ABOUT THIS TASK —
The copy you return should hold only the lines from the top of the data below through the line with "1. Change the", each duplicated exactly and with no pictures.

Collected data —
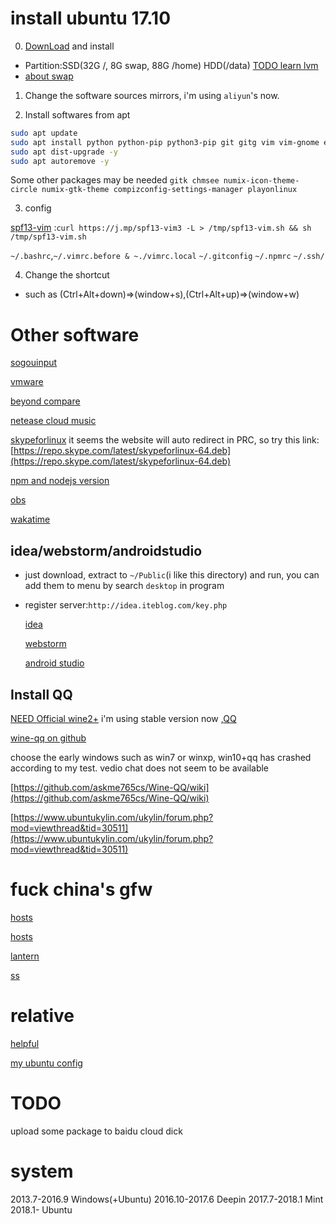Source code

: # install ubuntu 17.10

0. [DownLoad](https://www.ubuntu.com/desktop/1710) and install
- Partition:SSD(32G /, 8G swap, 88G /home) HDD(/data) [TODO learn lvm](https://gist.github.com/YeXiaoRain/950fd5592f48e67a6e7ba932594b80a6)
- [about swap](https://gist.github.com/YeXiaoRain/ec52ad8638a52cadc78fa8c6e5f9d10e)

1. Change the software sources mirrors, i'm using `aliyun`'s now.

2. Install softwares from apt

```bash
sudo apt update
sudo apt install python python-pip python3-pip git gitg vim vim-gnome exuberant-ctags build-essential gcc-multilib chromium-browser htop goldendict kolourpaint4 gimp php apache2 steam mplayer vlc evince nodejs npm cheese viewnior gedit tree openssh-server nmap screenfetch gnome-tweak-tool -y
sudo apt dist-upgrade -y
sudo apt autoremove -y
```

Some other packages may be needed `gitk chmsee numix-icon-theme-circle numix-gtk-theme compizconfig-settings-manager playonlinux`

3. config

[spf13-vim](https://github.com/spf13/spf13-vim) :`curl https://j.mp/spf13-vim3 -L > /tmp/spf13-vim.sh && sh /tmp/spf13-vim.sh`

`~/.bashrc`,`~/.vimrc.before & ~./vimrc.local` `~/.gitconfig` `~/.npmrc` `~/.ssh/`

4. Change the shortcut
- such as (Ctrl+Alt+down)=>(window+s),(Ctrl+Alt+up)=>(window+w)

# Other software

[sogouinput](http://pinyin.sogou.com/linux/?r=pinyin)

[vmware](https://my.vmware.com/cn/web/vmware/free#desktop_end_user_computing/vmware_workstation_player/12_0)

[beyond compare](http://www.scootersoftware.com/download.php)

[netease cloud music](http://music.163.com/#/download)

[skypeforlinux](https://www.skype.com/en/download-skype/skype-for-linux/downloading-web/?type=weblinux-deb) it seems the website will auto redirect in PRC, so try this link: [https://repo.skype.com/latest/skypeforlinux-64.deb](https://repo.skype.com/latest/skypeforlinux-64.deb)

[npm and nodejs version](https://gist.github.com/YeXiaoRain/62282c1f5839922b875fb019de180f67)

[obs](https://obsproject.com/forum/threads/ubuntu-ppa-installation-instructions.16495/)

[wakatime](https://wakatime.com/editors)

## idea/webstorm/androidstudio

- just download, extract to `~/Public`(i like this directory) and run, you can add them to menu by search `desktop` in program

- register server:`http://idea.iteblog.com/key.php`

  [idea](https://www.jetbrains.com/idea/download/#section=linux)
  
  [webstorm](https://www.jetbrains.com/webstorm/)
  
  [android studio](https://developer.android.com/studio/index.html)
  
## Install QQ

[NEED Official wine2+](https://wiki.winehq.org/Ubuntu) i'm using stable version now ,[QQ](http://im.qq.com/pcqq/)

[wine-qq on github](https://github.com/askme765cs/Wine-QQ)

choose the early windows such as win7 or winxp, win10+qq has crashed according to my test. vedio chat does not seem to be available

[https://github.com/askme765cs/Wine-QQ/wiki](https://github.com/askme765cs/Wine-QQ/wiki)

[https://www.ubuntukylin.com/ukylin/forum.php?mod=viewthread&tid=30511](https://www.ubuntukylin.com/ukylin/forum.php?mod=viewthread&tid=30511)

# fuck china's gfw

 [hosts](https://raw.githubusercontent.com/racaljk/hosts/master/hosts)

 [hosts](https://raw.githubusercontent.com/googlehosts/hosts/master/hosts-files/hosts)

 [lantern](https://github.com/getlantern/forum/issues/833)

 [ss](https://github.com/shadowsocks/shadowsocks/tree/master)

# relative

[helpful](https://gist.github.com/YeXiaoRain/0fabf6a85d1e9e3c304aa42ef17afce0)

[my ubuntu config](https://gist.github.com/YeXiaoRain/4dc7e4a6044db74e56f719ddf21ab112)

# TODO

upload some package to baidu cloud dick


# system

2013.7-2016.9 Windows(+Ubuntu)
2016.10-2017.6 Deepin
2017.7-2018.1 Mint
2018.1- Ubuntu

TASK RESPONSE —
Source code

: # install ubuntu 17.10

0. [DownLoad](https://www.ubuntu.com/desktop/1710) and install
- Partition:SSD(32G /, 8G swap, 88G /home) HDD(/data) [TODO learn lvm](https://gist.github.com/YeXiaoRain/950fd5592f48e67a6e7ba932594b80a6)
- [about swap](https://gist.github.com/YeXiaoRain/ec52ad8638a52cadc78fa8c6e5f9d10e)

1. Change the software sources mirrors, i'm using `aliyun`'s now.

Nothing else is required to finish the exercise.